Cheryl Marie Cordeiro

Tesseract living in gross/material form.
Text & Photo © CM Cordeiro, Sweden 2015

“So what is it like after six o’clock in the evenings here?” Marshall asked Jim, taking a deep drag on his cigarette. He had resolved to quit smoking eighty years ago in his early thirties, but kept at it when he realized he was more alive than most others he met at the various intersections of spacetime.

“It’s a ghost town over here after six in the evenings” Jim replied, shaking his head. Marshall smiled and nodded, he knew that. Jim moved on in the conversation to his work, his life revolving around the shipping industry.

As Jim was talking about a business deal gone sour due to a policy glitch across the continents that stalled the cargo shipment of perishable raw material that would cost him hundreds of thousands of dollars for every day the ship remained at dock, Marshall couldn’t bring himself to tell Jim that Jim was already dead. This shipping deal, one from the next, would not matter in Jim’s lifetime. Not in the manner of importance and vexation Jim placed on it. From where Marshall stood, the policies that kept Jim’s ship stalled at the dock would not change in a decade more time to come. Policies such as those troubling Jim’s business would be the discussion point of politicians whose myopia in self-interest would lead them time and again towards a failed agreement. And that Jim, instead of spending time trying to fix a policy he had no influence over, would have been better off if he had booked that trip to Oahu, taking his wife and daughters on a holiday. In another two years from where Jim stood, a hurricane would take Oahu, the paradise of which will be lost to mankind as they now know it. The next real opportunity for a holiday Jim would have in his busy life would be three years from now. Marshall took another deep drag on his cigarette, mentioning nothing to Jim.

In the lifetime Jim knew Marshall, where they grew up as classmates in the same school, went to the army together and when Marshall was Jim’s best man at Jim’s first marriage, Marshall had never told Jim of his real background, of form shifting between layers of the matrix of the tesseract.
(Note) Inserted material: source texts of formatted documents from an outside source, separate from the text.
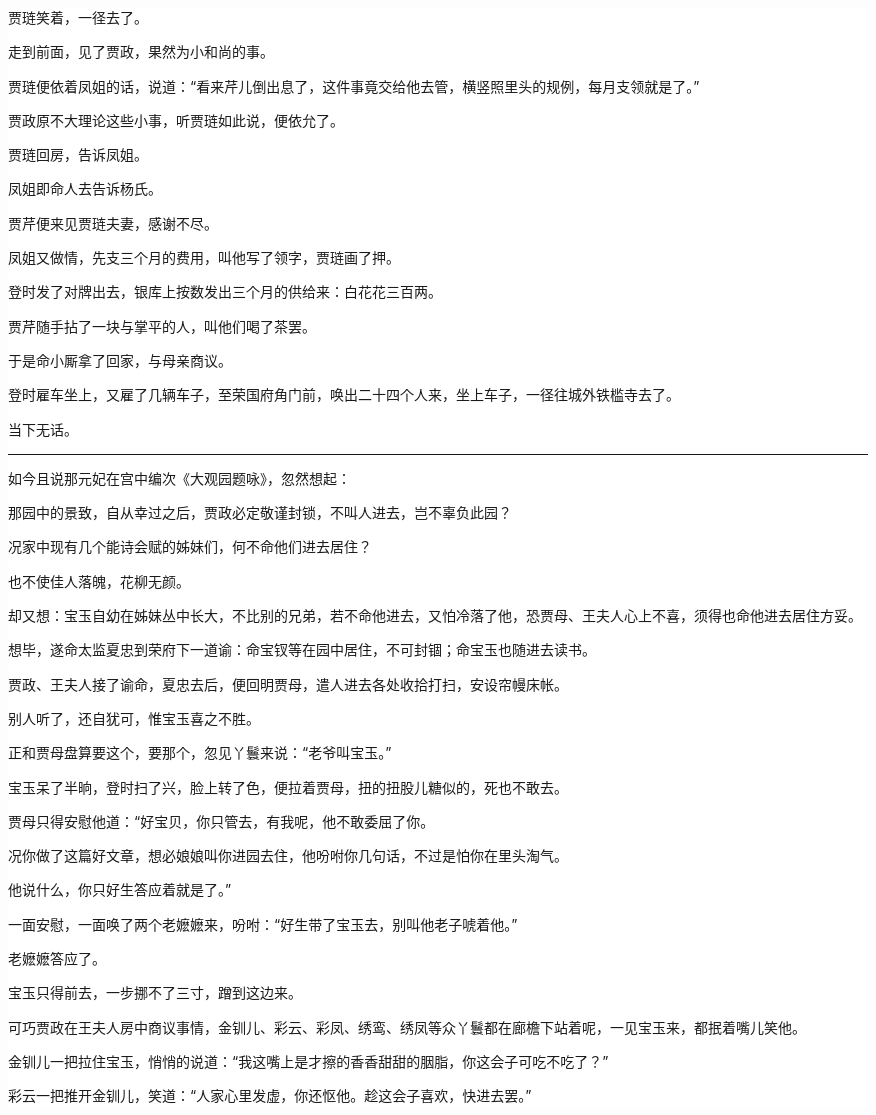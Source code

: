 贾琏笑着，一径去了。

走到前面，见了贾政，果然为小和尚的事。

贾琏便依着凤姐的话，说道：“看来芹儿倒出息了，这件事竟交给他去管，横竖照里头的规例，每月支领就是了。”

贾政原不大理论这些小事，听贾琏如此说，便依允了。

贾琏回房，告诉凤姐。

凤姐即命人去告诉杨氏。

贾芹便来见贾琏夫妻，感谢不尽。

凤姐又做情，先支三个月的费用，叫他写了领字，贾琏画了押。

登时发了对牌出去，银库上按数发出三个月的供给来：白花花三百两。

贾芹随手拈了一块与掌平的人，叫他们喝了茶罢。

于是命小厮拿了回家，与母亲商议。

登时雇车坐上，又雇了几辆车子，至荣国府角门前，唤出二十四个人来，坐上车子，一径往城外铁槛寺去了。

当下无话。

---

如今且说那元妃在宫中编次《大观园题咏》，忽然想起：

那园中的景致，自从幸过之后，贾政必定敬谨封锁，不叫人进去，岂不辜负此园？

况家中现有几个能诗会赋的姊妹们，何不命他们进去居住？

也不使佳人落魄，花柳无颜。

却又想：宝玉自幼在姊妹丛中长大，不比别的兄弟，若不命他进去，又怕冷落了他，恐贾母、王夫人心上不喜，须得也命他进去居住方妥。

想毕，遂命太监夏忠到荣府下一道谕：命宝钗等在园中居住，不可封锢；命宝玉也随进去读书。

贾政、王夫人接了谕命，夏忠去后，便回明贾母，遣人进去各处收拾打扫，安设帘幔床帐。

别人听了，还自犹可，惟宝玉喜之不胜。

正和贾母盘算要这个，要那个，忽见丫鬟来说：“老爷叫宝玉。”

宝玉呆了半晌，登时扫了兴，脸上转了色，便拉着贾母，扭的扭股儿糖似的，死也不敢去。

贾母只得安慰他道：“好宝贝，你只管去，有我呢，他不敢委屈了你。

况你做了这篇好文章，想必娘娘叫你进园去住，他吩咐你几句话，不过是怕你在里头淘气。

他说什么，你只好生答应着就是了。”

一面安慰，一面唤了两个老嬷嬷来，吩咐：“好生带了宝玉去，别叫他老子唬着他。”

老嬷嬷答应了。

宝玉只得前去，一步挪不了三寸，蹭到这边来。

可巧贾政在王夫人房中商议事情，金钏儿、彩云、彩凤、绣鸾、绣凤等众丫鬟都在廊檐下站着呢，一见宝玉来，都抿着嘴儿笑他。

金钏儿一把拉住宝玉，悄悄的说道：“我这嘴上是才擦的香香甜甜的胭脂，你这会子可吃不吃了？”

彩云一把推开金钏儿，笑道：“人家心里发虚，你还怄他。趁这会子喜欢，快进去罢。”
Finishing off the ice-cold beer, Jim stood up from the comfortable dark rattan seats. He walked to the edge of the balcony and leaned against the supporting glass panel and peered as if in daydream over the muddied river. This river ran as a sturdy vein through the heart of the now modern tropical city. It brought life in core trade to the dwelling in it’s early days as a quiet fishing settlement, and continues to do so today. As Jim peered at the river, whom he saw as the body of a snake on alert, Joseph Conrad’s heart of darkness came to his mind, except the women in the tropics were much more beautiful, Jim thought with a lopsided smile.

“Another beer, Marshall?” Jim inquired as he stepped away from the glass panel of the balcony.

“No thanks, Jim. I’ll need to be going. Heavy day tomorrow at work. One more round of negotiations with the big players y’know.”

Jim nodded. Marshall rose from his seat and headed to the door. After all this time outside of the system, Marshall still could not fathom that it was time that he understood nothing of. Every waking moment was a moment experienced in a time that has just past. Nothing is ever now, because now is by definition, never to be. ‘Was’ is the only way things are. So in effect, Marshall, even if he seemed to Jim to step through that door going somewhere, was not going anywhere at all. His exit from Jim’s presence would be in the form of a form shift.

In the grid-of-things, at any point in the tesseract, Marshall’s consciousness drew him to places where he should be for that point in spacetime. Once there, every waking moment is again experienced as a time just past. But he knew about the policies remaining unchanged for the next decade, he knew about Oahu’s devastation, because of living beside time, allowing him to enter and leave as he pleased, never really meeting reality. The bonds of lasting relations in general belonged to the other’s perspective, never to Marshall.

Marshall gave a last nod of acknowledgement for the evening in Jim’s direction. “I’ll be seeing you this weekend, Marshall.” Jim replied, “I’ll bring my wife and kids to your place.” He smiled.

“You’re always welcome over Jim. But this weekend? Why is that?”

“It’s your birthday yer’ol rascal! You’re turning fifty this year, the big five-o! That’s something to celebrate!”

Marshall smiled. “Yeah, that’s right.” He replied. “I guess the beer’s on me then. Say hi to Jenny and the girls for me.”